Monday, August 29, 2016

Exercise 11-4: Establishing Disk Quotas

In order of operation:

STARTS with QUOTA:

quotacheck -amvug
quotaon -av


ENDS WITH QUOTA:

repquota -av

edquota -u|-g|-t <>



etc/fstab
  1. usrquota,grpquota
  2. (or usrjquota=aquota.user,grpjquota=aquota.grp,jqfmt=vfsv0)

quotacheck –amvug
Created files after running quota check -amvug
  1. aquota.user
  2. aquota.groups

Turn quotas on
  1. quotaon –av

Report on quotas
  1. repquota –av

Create disk quota for user
  1. edquota –u student.


Complete the following: 
1. Verify that you are logged in to your system.
2. If necessary, switch to your root user account with the su – command and a password of student.
3. Configure your mounted file systems to use quotas by doing the following: 
a. Open your /etc/fstab file in a text editor.
b. Add the usrquota and grpquota parameters to the mount options for the / file system.
c.

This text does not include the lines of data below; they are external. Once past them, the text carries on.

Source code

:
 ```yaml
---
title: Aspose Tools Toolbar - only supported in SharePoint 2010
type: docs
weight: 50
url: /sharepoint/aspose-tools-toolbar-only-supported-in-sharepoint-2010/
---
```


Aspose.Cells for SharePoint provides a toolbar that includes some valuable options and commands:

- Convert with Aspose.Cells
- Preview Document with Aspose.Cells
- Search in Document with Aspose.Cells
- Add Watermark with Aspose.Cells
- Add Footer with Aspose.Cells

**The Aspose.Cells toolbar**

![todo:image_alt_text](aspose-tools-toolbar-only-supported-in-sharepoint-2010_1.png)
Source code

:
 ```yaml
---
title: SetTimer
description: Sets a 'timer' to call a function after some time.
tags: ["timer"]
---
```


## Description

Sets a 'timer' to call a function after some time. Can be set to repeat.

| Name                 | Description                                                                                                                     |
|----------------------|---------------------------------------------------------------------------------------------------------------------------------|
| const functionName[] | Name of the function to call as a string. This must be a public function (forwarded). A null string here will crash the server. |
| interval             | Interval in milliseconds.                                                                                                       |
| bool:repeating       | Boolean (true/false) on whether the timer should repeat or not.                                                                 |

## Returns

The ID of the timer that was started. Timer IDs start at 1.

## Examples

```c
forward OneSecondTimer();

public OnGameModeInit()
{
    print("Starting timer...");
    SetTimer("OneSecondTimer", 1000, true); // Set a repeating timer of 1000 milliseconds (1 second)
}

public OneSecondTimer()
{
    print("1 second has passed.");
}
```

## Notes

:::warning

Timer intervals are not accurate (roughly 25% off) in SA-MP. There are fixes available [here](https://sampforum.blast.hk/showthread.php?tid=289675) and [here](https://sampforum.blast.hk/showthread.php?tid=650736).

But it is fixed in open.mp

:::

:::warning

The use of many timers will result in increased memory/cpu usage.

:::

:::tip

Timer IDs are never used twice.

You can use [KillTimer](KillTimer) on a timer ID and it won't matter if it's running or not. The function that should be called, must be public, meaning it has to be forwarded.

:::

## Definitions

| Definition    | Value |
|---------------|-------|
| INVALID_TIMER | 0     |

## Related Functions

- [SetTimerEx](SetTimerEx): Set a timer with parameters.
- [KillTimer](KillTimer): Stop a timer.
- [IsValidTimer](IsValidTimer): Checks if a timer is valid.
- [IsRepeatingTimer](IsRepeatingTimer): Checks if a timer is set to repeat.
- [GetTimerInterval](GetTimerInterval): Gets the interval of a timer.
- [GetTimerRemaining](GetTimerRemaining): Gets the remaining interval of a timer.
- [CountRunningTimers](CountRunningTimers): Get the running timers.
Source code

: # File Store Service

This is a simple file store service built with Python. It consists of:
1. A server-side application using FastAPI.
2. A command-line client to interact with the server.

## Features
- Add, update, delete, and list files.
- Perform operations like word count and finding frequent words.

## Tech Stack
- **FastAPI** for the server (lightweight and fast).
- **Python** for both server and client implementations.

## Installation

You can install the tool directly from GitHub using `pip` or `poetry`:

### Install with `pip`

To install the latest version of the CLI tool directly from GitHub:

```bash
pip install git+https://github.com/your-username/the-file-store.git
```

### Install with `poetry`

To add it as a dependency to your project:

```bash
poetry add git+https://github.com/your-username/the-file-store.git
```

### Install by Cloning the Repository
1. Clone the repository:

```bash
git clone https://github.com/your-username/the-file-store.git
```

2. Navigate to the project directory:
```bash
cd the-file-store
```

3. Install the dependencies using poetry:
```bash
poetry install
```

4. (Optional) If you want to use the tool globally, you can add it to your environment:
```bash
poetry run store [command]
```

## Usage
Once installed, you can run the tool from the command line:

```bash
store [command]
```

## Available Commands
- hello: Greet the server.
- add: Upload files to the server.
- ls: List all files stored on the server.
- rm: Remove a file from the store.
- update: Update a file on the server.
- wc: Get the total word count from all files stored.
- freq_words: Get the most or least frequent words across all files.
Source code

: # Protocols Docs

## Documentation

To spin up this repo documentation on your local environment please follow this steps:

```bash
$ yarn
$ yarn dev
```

Save your changes to the file and exit the editor.
d. Restart your system so that the changes can take effect.
4. After the system has rebooted, create your quota files by doing the following: 
a. Open a terminal session and switch to your root user account using the su
command.
b. At the shell prompt, enter quotacheck –amvug.
5. When quotacheck is complete, two files named aquota.user and aquota.groups should have been created in /.
6. Enable quotas on your file system by entering quotaon –av at the shell prompt.
7. View the current disk space used by your users by entering repquota –av at the shell prompt. A report is displayed on the screen showing how much space each user is consuming. Notice that no limits have been configured for any users.
8. Create disk quotas for your users by doing the following: 
a. At the shell prompt, enter edquota –u student.
b. Use the vi editor to set the following:
Block hard quota: 15000 Block soft quota: 10000 Inode hard quota: 1000 Inode soft quota: 800
c. Save your changes and exit the editor.
d. Repeat this process for the rest of your users.
9. Check your new quotas by entering repquota –av at the shell prompt. You should now see quotas established for your users.
10. Enter exit to leave the root user account.
11. Verify that you are logged in as a user account that quotas have been set for.

12. Create a big file by entering time dd if=/dev/zero of=bigfile.bin bs=1024 count=10000 at the shell prompt. You should see an error indicating the quota has been exceeded.